Wed, Dec 24, 2014

Compliance and Operational Due Diligence: What to do?

Operational due diligence has been at the forefront of investment decisions for hedge fund allocators including family offices, pension funds, foundations, endowments and other institutional investors for quite some time.

They want to ensure that the managers they invest in are operationally sound and the business risks are tolerable. Investors are becoming more educated and demanding, therefore requiring higher standards in the maintenance of a sound operational business. Among the top concerns revealed during ODD reviews are:

  • Expenses being charged to the fund
  • Lack of transparency
  • Valuation concerns
  • Weak compliance policies and infrastructure

While all of these rank high, the risk factor that consistently is the highest priority to investors is regulatory compliance. Looking at 2015 and beyond, regulatory compliance is expected to come under especially close scrutiny, as reporting challenges are becoming more costly and burdensome for the funds.

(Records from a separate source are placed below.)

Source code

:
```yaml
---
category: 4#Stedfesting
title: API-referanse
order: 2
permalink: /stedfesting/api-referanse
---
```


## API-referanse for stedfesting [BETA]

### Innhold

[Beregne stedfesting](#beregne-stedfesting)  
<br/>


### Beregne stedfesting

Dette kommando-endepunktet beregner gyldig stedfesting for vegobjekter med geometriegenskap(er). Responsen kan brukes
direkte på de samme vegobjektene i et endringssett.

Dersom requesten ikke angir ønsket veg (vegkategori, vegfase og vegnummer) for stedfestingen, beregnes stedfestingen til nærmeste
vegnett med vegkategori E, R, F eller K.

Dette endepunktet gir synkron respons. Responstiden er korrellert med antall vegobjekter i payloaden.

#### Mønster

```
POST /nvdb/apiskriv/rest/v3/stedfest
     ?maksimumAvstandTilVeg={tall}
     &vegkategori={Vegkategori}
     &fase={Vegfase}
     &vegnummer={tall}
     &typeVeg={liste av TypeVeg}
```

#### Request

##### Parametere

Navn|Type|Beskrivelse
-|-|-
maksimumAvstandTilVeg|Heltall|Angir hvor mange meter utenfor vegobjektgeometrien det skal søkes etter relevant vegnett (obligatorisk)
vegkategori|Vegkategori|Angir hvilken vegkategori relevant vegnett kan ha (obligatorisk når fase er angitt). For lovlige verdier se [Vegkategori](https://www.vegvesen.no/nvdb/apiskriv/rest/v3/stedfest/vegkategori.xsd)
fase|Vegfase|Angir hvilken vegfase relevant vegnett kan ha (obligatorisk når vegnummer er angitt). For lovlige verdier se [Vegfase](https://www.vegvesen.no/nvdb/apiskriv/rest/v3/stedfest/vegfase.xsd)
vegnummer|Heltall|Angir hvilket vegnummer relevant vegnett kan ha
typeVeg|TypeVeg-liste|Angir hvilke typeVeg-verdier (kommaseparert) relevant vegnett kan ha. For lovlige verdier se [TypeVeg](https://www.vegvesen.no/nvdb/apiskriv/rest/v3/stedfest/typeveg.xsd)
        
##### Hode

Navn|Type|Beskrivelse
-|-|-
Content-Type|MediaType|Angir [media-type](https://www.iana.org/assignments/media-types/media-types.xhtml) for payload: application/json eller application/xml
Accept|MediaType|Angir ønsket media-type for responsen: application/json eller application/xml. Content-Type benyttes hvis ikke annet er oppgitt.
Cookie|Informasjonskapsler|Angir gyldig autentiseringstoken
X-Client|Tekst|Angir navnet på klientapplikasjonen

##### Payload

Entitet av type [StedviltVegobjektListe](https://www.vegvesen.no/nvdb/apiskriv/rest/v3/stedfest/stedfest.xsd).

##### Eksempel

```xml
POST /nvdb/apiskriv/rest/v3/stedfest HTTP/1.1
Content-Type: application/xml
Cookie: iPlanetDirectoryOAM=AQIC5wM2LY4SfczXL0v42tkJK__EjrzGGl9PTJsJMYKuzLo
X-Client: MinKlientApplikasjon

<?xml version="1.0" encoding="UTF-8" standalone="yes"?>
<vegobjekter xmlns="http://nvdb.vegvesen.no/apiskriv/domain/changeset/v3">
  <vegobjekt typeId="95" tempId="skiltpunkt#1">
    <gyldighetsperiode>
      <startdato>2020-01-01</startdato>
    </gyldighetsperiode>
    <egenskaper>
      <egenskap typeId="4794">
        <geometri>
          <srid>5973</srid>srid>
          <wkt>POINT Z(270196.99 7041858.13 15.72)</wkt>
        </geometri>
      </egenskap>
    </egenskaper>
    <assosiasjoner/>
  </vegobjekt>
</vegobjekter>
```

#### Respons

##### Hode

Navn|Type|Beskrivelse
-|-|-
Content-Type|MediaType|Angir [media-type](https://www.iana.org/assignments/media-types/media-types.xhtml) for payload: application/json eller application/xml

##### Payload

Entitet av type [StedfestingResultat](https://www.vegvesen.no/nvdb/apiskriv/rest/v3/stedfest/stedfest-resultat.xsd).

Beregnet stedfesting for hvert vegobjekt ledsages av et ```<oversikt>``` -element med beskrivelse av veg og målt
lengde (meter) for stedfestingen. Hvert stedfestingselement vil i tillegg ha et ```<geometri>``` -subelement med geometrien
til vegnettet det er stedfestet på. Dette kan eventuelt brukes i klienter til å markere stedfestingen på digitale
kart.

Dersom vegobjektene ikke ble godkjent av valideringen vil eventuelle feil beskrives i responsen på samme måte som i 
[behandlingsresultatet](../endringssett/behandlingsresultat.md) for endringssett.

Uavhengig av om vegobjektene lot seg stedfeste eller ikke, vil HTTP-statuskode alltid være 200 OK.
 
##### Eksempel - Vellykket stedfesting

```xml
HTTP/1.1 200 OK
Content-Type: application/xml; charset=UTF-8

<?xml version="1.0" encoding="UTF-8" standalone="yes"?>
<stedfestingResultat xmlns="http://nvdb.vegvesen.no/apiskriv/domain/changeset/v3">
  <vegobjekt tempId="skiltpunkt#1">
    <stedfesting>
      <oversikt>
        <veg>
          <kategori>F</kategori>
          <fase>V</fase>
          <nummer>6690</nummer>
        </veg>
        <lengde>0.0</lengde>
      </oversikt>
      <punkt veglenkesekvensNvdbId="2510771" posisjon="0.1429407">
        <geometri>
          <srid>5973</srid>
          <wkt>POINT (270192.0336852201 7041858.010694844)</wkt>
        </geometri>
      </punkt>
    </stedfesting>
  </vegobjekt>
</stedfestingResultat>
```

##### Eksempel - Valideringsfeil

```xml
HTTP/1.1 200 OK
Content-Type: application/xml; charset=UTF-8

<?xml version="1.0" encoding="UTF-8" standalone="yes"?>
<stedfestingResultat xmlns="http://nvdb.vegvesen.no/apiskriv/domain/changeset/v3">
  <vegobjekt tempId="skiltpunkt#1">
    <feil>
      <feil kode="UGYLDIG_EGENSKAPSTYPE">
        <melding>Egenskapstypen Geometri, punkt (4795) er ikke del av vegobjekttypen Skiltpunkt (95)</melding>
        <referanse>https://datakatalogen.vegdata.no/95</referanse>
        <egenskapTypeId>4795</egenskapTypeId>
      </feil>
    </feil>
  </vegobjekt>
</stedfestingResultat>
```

While a key factor when reviewing any manager, it has become increasingly apparent with regard to emerging managers that investors are not sympathetic to the unique situations and challenges of newly launched funds. They still demand the same stellar operational controls around certain procedures, such as cash movement, presence of elite service providers and segregation of duties.

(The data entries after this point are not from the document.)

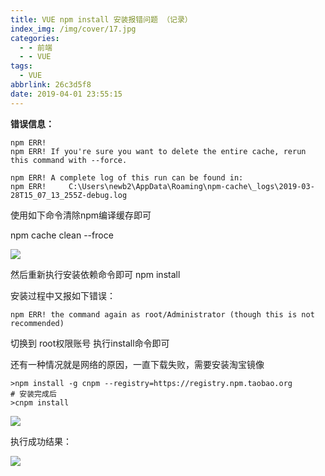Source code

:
 ```yaml
---
title: VUE npm install 安装报错问题 （记录）
index_img: /img/cover/17.jpg
categories:
  - - 前端
  - - VUE
tags:
  - VUE
abbrlink: 26c3d5f8
date: 2019-04-01 23:55:15
---
```


**错误信息：**
```text
npm ERR!
npm ERR! If you're sure you want to delete the entire cache, rerun this command with --force.

npm ERR! A complete log of this run can be found in:
npm ERR!     C:\Users\newb2\AppData\Roaming\npm-cache\_logs\2019-03-28T15_07_13_255Z-debug.log
```

使用如下命令清除npm编译缓存即可

npm cache clean --froce

![](1.png)

然后重新执行安装依赖命令即可
npm install

安装过程中又报如下错误：
```text
npm ERR! the command again as root/Administrator (though this is not recommended)
```

切换到 root权限账号 执行install命令即可

还有一种情况就是网络的原因，一直下载失败，需要安装淘宝镜像

```text
>npm install -g cnpm --registry=https://registry.npm.taobao.org
# 安装完成后 
>cnpm install
```
![](2.png)

执行成功结果：

![](3.png)
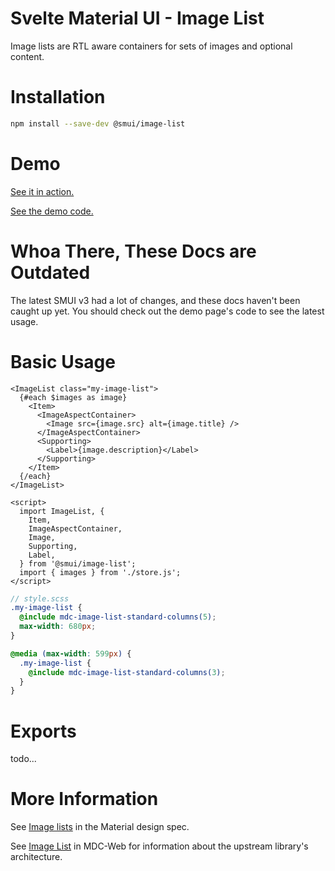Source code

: # Svelte Material UI - Image List

Image lists are RTL aware containers for sets of images and optional content.

# Installation

```sh
npm install --save-dev @smui/image-list
```

# Demo

[See it in action.](https://sveltematerialui.com/demo/image-list)

[See the demo code.](/site/src/routes/demo/image-list/)

# Whoa There, These Docs are Outdated

The latest SMUI v3 had a lot of changes, and these docs haven't been caught up yet. You should check out the demo page's code to see the latest usage.

# Basic Usage

```svelte
<ImageList class="my-image-list">
  {#each $images as image}
    <Item>
      <ImageAspectContainer>
        <Image src={image.src} alt={image.title} />
      </ImageAspectContainer>
      <Supporting>
        <Label>{image.description}</Label>
      </Supporting>
    </Item>
  {/each}
</ImageList>

<script>
  import ImageList, {
    Item,
    ImageAspectContainer,
    Image,
    Supporting,
    Label,
  } from '@smui/image-list';
  import { images } from './store.js';
</script>
```

```scss
// style.scss
.my-image-list {
  @include mdc-image-list-standard-columns(5);
  max-width: 680px;
}

@media (max-width: 599px) {
  .my-image-list {
    @include mdc-image-list-standard-columns(3);
  }
}
```

# Exports

todo...

# More Information

See [Image lists](https://material.io/components/image-lists) in the Material design spec.

See [Image List](https://github.com/material-components/material-components-web/tree/v11.0.0/packages/mdc-image-list) in MDC-Web for information about the upstream library's architecture.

As a result, these emerging managers are often more flexible in accommodating investor demands so as to attract capital. More often than not, we see emerging managers who recognize potential risks and gaps in their businesses as more attractive to investors, compared to certain established managers that may not regard such concerns as red flags.

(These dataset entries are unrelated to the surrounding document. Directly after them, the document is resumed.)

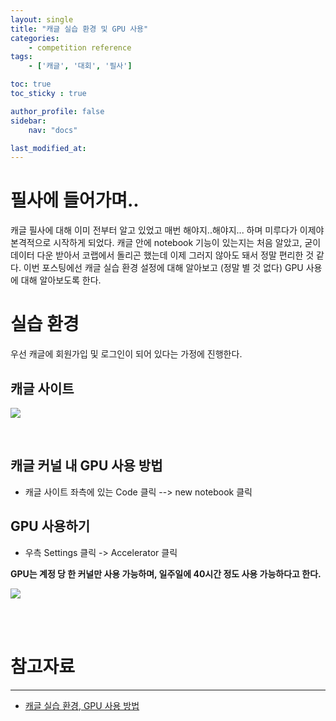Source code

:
```yaml
---
layout: single
title: "캐글 실습 환경 및 GPU 사용"
categories:	
    - competition reference
tags:
    - ['캐글', '대회', '필사']

toc: true
toc_sticky : true

author_profile: false
sidebar:
    nav: "docs"

last_modified_at:
---
```


# 필사에 들어가며..

캐글 필사에 대해 이미 전부터 알고 있었고 매번 해야지..해야지... 하며 미루다가 이제야 본격적으로 시작하게 되었다. 캐글 안에 notebook 기능이 있는지는 처음 알았고, 굳이 데이터 다운 받아서 코랩에서 돌리곤 했는데 이제 그러지 않아도 돼서 정말 편리한 것 같다. 이번 포스팅에선 캐글 실습 환경 설정에 대해 알아보고 (정말 별 것 없다) GPU 사용에 대해 알아보도록 한다.

# 실습 환경

우선 캐글에 회원가입 및 로그인이 되어 있다는 가정에 진행한다.

## 캐글 사이트

![](https://velog.velcdn.com/images/ym980118/post/80b42c65-09a9-485b-8908-8a1ca960ce62/image.png)

<br/>

## 캐글 커널 내 GPU 사용 방법

- 캐글 사이트 좌측에 있는 Code 클릭 --> new notebook 클릭

## GPU 사용하기

- 우측 Settings 클릭 -> Accelerator 클릭

**GPU는 계정 당 한 커널만 사용 가능하며, 일주일에 40시간 정도 사용 가능하다고 한다.**

![](https://velog.velcdn.com/images/ym980118/post/a27e0773-644a-44bb-96c5-e6518cd18c63/image.png)

<br/>

<br/>

# 참고자료
---
- [캐글 실습 환경, GPU 사용 방법](https://velog.io/@ym980118/%EB%94%A5%EB%9F%AC%EB%8B%9D-1-CNN-%EC%8B%9C%EC%9E%91-%EC%BA%90%EA%B8%80-%EC%8B%A4%EC%8A%B5-%ED%99%98%EA%B2%BD-GPU-%EC%82%AC%EC%9A%A9-%EB%B0%A9%EB%B2%95)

For fund managers and firms, we suggest that you continue to place a high value on ODD by either utilizing dedicated in-house ODD teams or engaging external consultants to conduct the reviews. With recent reforms, such as AIFMD and FATCA, and the enactment of Dodd-Frank, investors, as much as regulators want to see a clean bill of health from the managers they assess. Investors cite the ever-growing regulatory oversight and increased reporting responsibilities as two areas where managers must address their key risk exposures.

These would include:

  • Conducting extensive reviews of all communications with the regulators
  • Strengthening the ongoing compliance program to include regular testing and internal reviews
  • Developing a strong culture of compliance, where regulation is a key business priority of the firm’s senior management

Such heightened attention to compliance program review and assessment indicates that ODD risk focus is shifting and will continue to do so in the coming years.